(Collected data)

== Segment start ==

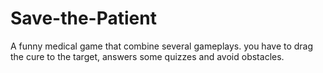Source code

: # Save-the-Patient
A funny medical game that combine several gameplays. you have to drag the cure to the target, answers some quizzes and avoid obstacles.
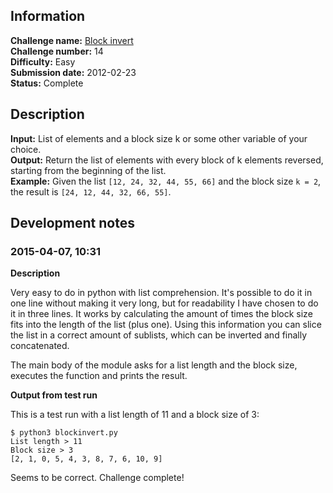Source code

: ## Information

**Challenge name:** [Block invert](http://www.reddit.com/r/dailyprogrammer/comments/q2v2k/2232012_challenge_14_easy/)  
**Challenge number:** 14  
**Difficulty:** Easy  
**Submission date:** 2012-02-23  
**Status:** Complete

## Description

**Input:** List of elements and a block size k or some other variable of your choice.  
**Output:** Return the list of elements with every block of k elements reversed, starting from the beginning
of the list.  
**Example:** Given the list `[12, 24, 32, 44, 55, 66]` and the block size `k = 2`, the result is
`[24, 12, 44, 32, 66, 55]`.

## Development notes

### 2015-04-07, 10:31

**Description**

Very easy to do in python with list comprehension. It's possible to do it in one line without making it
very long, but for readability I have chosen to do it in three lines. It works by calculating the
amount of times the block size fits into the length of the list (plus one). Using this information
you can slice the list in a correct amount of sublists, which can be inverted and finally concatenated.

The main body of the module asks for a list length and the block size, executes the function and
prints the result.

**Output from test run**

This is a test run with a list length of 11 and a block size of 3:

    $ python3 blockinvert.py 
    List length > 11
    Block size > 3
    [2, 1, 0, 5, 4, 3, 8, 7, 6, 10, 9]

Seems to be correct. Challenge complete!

== Segment end ==
== Segment start ==

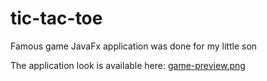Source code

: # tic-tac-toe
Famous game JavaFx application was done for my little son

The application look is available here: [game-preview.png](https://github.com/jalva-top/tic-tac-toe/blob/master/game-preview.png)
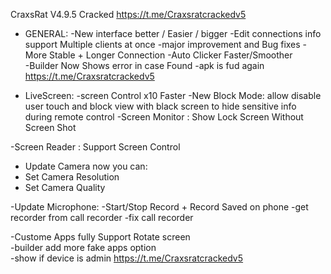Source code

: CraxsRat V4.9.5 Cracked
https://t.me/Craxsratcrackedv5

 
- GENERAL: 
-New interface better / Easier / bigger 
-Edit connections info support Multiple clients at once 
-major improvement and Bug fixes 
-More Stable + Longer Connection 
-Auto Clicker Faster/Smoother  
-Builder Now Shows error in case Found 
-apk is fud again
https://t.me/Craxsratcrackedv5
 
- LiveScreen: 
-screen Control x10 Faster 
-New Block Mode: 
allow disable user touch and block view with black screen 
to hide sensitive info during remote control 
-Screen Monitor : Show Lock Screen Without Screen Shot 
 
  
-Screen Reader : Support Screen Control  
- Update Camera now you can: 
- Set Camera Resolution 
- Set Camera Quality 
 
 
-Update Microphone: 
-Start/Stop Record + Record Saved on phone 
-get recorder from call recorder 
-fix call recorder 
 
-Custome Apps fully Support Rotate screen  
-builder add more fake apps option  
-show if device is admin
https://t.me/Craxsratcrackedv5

== Segment end ==

Exercise requirements ▸
Wherever a line of the data holds "recorder", copy that line.

Your solution ▸
-get recorder from call recorder 
-fix call recorder 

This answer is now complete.